Friction between other ethnic groups around the country periodically results in violent clashes. The U.N. Emergencies Unit reported in July that clashes between the agriculturalist Afar and pastoralist Issas communities over access to water have exacerbated the effects of an already devastating drought in the Afar region.20 Members of the Afar National Liberation Front reportedly launched an armed invasion from Eritrea in August 2002, claiming they had to defend themselves because the government of Ethiopia had teamed up with Issas and Somali groups against the Afar.21 At the same time, in July, fighting raged between members of the Nuer and Anuak groups in the remote Gambella region. Although little news of this conflict reached the outside world, a journalist in Addis Ababa received credible reports that forty people were killed in just one day of fighting in mid-July.22 A month later, a government news agency reported that eighty people were killed in communal fighting in the North Wollo Zone of Amhara State.23 The southern regional state has also been the scene of recurrent interethnic clashes, including angry protests by Sidamas in Awassa and communal violence following demonstrations in Tepi in mid-2002, as discussed below.

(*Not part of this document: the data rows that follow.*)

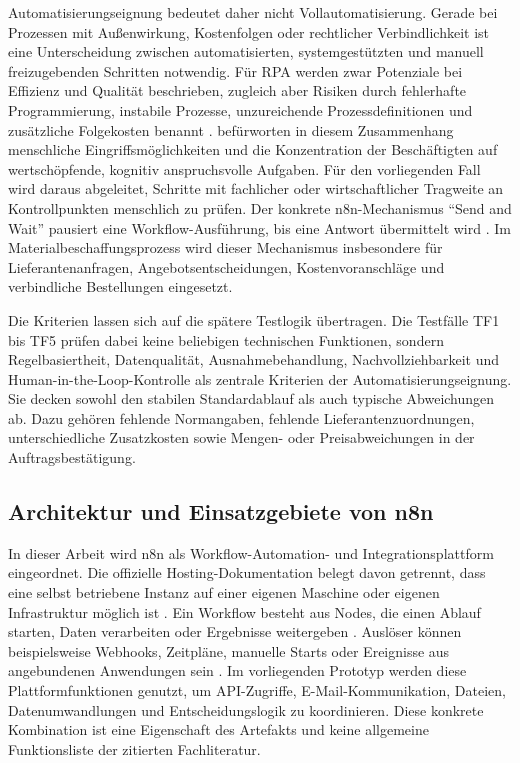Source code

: \documentclass[a4paper,12pt]{article}
\begin{document}
Automatisierungseignung bedeutet daher nicht Vollautomatisierung. Gerade bei Prozessen mit Außenwirkung, Kostenfolgen oder rechtlicher Verbindlichkeit ist eine Unterscheidung zwischen automatisierten, systemgestützten und manuell freizugebenden Schritten notwendig. Für RPA werden zwar Potenziale bei Effizienz und Qualität beschrieben, zugleich aber Risiken durch fehlerhafte Programmierung, instabile Prozesse, unzureichende Prozessdefinitionen und zusätzliche Folgekosten benannt \parencite{brettschneider_bewertung_2020}. \Textcite{ng_systematic_2021} befürworten in diesem Zusammenhang menschliche Eingriffsmöglichkeiten und die Konzentration der Beschäftigten auf wertschöpfende, kognitiv anspruchsvolle Aufgaben. Für den vorliegenden Fall wird daraus abgeleitet, Schritte mit fachlicher oder wirtschaftlicher Tragweite an Kontrollpunkten menschlich zu prüfen. Der konkrete n8n-Mechanismus \enquote{Send and Wait} pausiert eine Workflow-Ausführung, bis eine Antwort übermittelt wird \parencite{n8n_docs_2026}. Im Materialbeschaffungsprozess wird dieser Mechanismus insbesondere für Lieferantenanfragen, Angebotsentscheidungen, Kostenvoranschläge und verbindliche Bestellungen eingesetzt.

Die Kriterien lassen sich auf die spätere Testlogik übertragen. Die Testfälle TF1 bis TF5 prüfen dabei keine beliebigen technischen Funktionen, sondern Regelbasiertheit, Datenqualität, Ausnahmebehandlung, Nachvollziehbarkeit und Human-in-the-Loop-Kontrolle als zentrale Kriterien der Automatisierungseignung. Sie decken sowohl den stabilen Standardablauf als auch typische Abweichungen ab. Dazu gehören fehlende Normangaben, fehlende Lieferantenzuordnungen, unterschiedliche Zusatzkosten sowie Mengen- oder Preisabweichungen in der Auftragsbestätigung.

\subsection{Architektur und Einsatzgebiete von n8n}
In dieser Arbeit wird n8n als Workflow-Automation- und Integrationsplattform eingeordnet. Die offizielle Hosting-Dokumentation belegt davon getrennt, dass eine selbst betriebene Instanz auf einer eigenen Maschine oder eigenen Infrastruktur möglich ist \parencite{n8n_docs_2026}. Ein Workflow besteht aus Nodes, die einen Ablauf starten, Daten verarbeiten oder Ergebnisse weitergeben \parencite{n8n_docs_2026}. Auslöser können beispielsweise Webhooks, Zeitpläne, manuelle Starts oder Ereignisse aus angebundenen Anwendungen sein \parencite{n8n_docs_2026,venkiteela_n8n_2025}. Im vorliegenden Prototyp werden diese Plattformfunktionen genutzt, um API-Zugriffe, E-Mail-Kommunikation, Dateien, Datenumwandlungen und Entscheidungslogik zu koordinieren. Diese konkrete Kombination ist eine Eigenschaft des Artefakts und keine allgemeine Funktionsliste der zitierten Fachliteratur.
\end{document}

Ethiopians who have decried the splintering effect of ethnic federalism on the once highly centralized Ethiopian state form yet another element of political opposition, known as the Ethiopian nationalist movement (as opposed to Oromo and Somali activists, who are considered "narrow nationalists"). This movement is made up primarily, but not exclusively, of ethnic Amharas or Amharic speakers. In addition to the All Ethiopia Union Organization (AEUO, formerly known as the All-Amhara Peoples Organization (AAPO)) and the Ethiopian Democratic Party (EDP)-both of whose members have been repeated victims of arbitrary arrest and intimidation-students at Addis Ababa University who organized the April 2001 strike have been among the advocates of Ethiopian nationalism.

The government has accused neighboring countries including Sudan, Somalia, Kenya, and Eritrea of harboring Oromo and Somali rebel groups that seek to destabilize the government in Ethiopia. Each of these countries has been plagued by insecurity in recent years, as well as by periodic drought and famine. In addition, Ethiopia is still reeling from the consequences of the war it fought against Eritrea from 1998 to 2000 over their disputed border. The war, which ultimately cost the country some U.S.$3 billion according to government figures, led to widespread human rights violations including the recruitment of child soldiers and the forcible expulsion of Ethiopians of Eritrean descent.24 Since the end of the war, many Ethiopians, especially in Tigray, have expressed anger that the government made peace on what they consider unfavorable terms, which has weakened the ruling party and led to a consequent crackdown on dissent.25

Against this backdrop, the EPRDF government has succeeded in exerting substantial control over potentially critical independent voices. As Human Rights Watch has described elsewhere, the government has periodically used arrests, intimidation, and denial of freedom of association against the Ethiopian Human Rights Council (EHRCO) and the now defunct Human Rights League, against individual journalists and the Ethiopian Free Journalists Association,26 against individual lawyers and the Ethiopian Women Lawyers' Association, against the Confederation of Ethiopian Trade Unions, and against members of opposition political parties.27 Many of these organizations and individuals have been allowed to resume their activities, at least nominally, but the government's threats and intimidation continue to have a chilling effect.

Targeting the Educated
This report documents a pattern of abuses by the government against students and teachers. Students and teachers, who have been at the forefront of Ethiopian opposition for decades, have been brutally repressed with lethal force and subject to widespread arbitrary arrests by three successive governments.28 The TPLF, which ultimately waged a successful civil war against the Derg, has its own roots in student activism at Addis Ababa University (AAU) as well. Some of those interviewed for this report question how government officials, having been victims of human rights violations when they themselves were students, could repeat the mistakes of their predecessors and continue to suppress student activism. Others believe this is precisely why the EPRDF government cracks down on academic freedom: the government is living proof of how powerful student movements can be.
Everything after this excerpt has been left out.